Data provided:

____________________

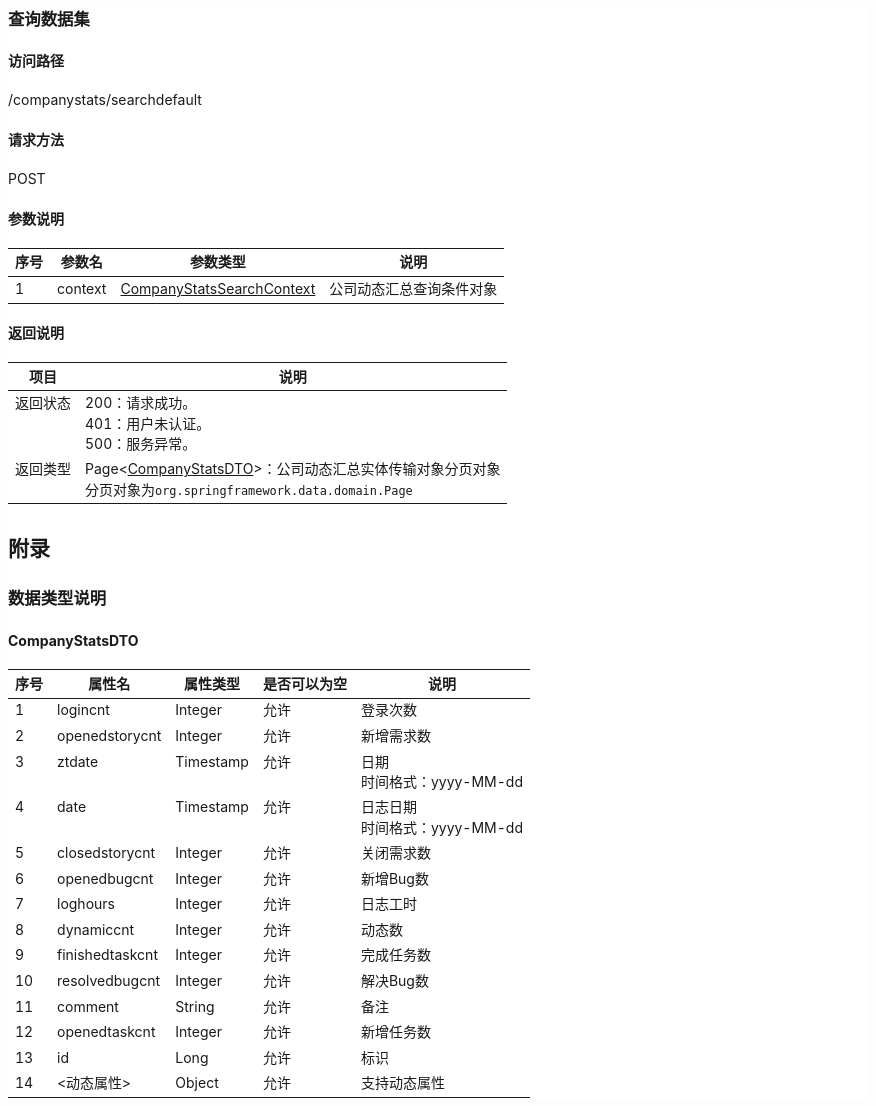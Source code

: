 ### 查询数据集
#### 访问路径
/companystats/searchdefault

#### 请求方法
POST

#### 参数说明
| 序号 | 参数名 | 参数类型 | 说明 |
| ---- | ---- | ---- | ---- |
| 1 | context | [CompanyStatsSearchContext](#CompanyStatsSearchContext) | 公司动态汇总查询条件对象 |

#### 返回说明
| 项目 | 说明 |
| ---- | ---- |
| 返回状态 | 200：请求成功。<br>401：用户未认证。<br>500：服务异常。 |
| 返回类型 | Page<[CompanyStatsDTO](#CompanyStatsDTO)>：公司动态汇总实体传输对象分页对象<br>分页对象为`org.springframework.data.domain.Page` |

## 附录
### 数据类型说明
#### CompanyStatsDTO
| 序号 | 属性名 | 属性类型 | 是否可以为空 | 说明 |
| ---- | ---- | ---- | ---- | ---- |
| 1 | logincnt | Integer | 允许 | 登录次数 |
| 2 | openedstorycnt | Integer | 允许 | 新增需求数 |
| 3 | ztdate | Timestamp | 允许 | 日期<br>时间格式：yyyy-MM-dd |
| 4 | date | Timestamp | 允许 | 日志日期<br>时间格式：yyyy-MM-dd |
| 5 | closedstorycnt | Integer | 允许 | 关闭需求数 |
| 6 | openedbugcnt | Integer | 允许 | 新增Bug数 |
| 7 | loghours | Integer | 允许 | 日志工时 |
| 8 | dynamiccnt | Integer | 允许 | 动态数 |
| 9 | finishedtaskcnt | Integer | 允许 | 完成任务数 |
| 10 | resolvedbugcnt | Integer | 允许 | 解决Bug数 |
| 11 | comment | String | 允许 | 备注 |
| 12 | openedtaskcnt | Integer | 允许 | 新增任务数 |
| 13 | id | Long | 允许 | 标识 |
| 14 | <动态属性> | Object | 允许 | 支持动态属性 |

____________________

Your task: In the listing above, the line with "Integer | 允许 | 动态数 |" and every line after it must be set down word for word, and no other line.

Solution for this task:
| 8 | dynamiccnt | Integer | 允许 | 动态数 |
| 9 | finishedtaskcnt | Integer | 允许 | 完成任务数 |
| 10 | resolvedbugcnt | Integer | 允许 | 解决Bug数 |
| 11 | comment | String | 允许 | 备注 |
| 12 | openedtaskcnt | Integer | 允许 | 新增任务数 |
| 13 | id | Long | 允许 | 标识 |
| 14 | <动态属性> | Object | 允许 | 支持动态属性 |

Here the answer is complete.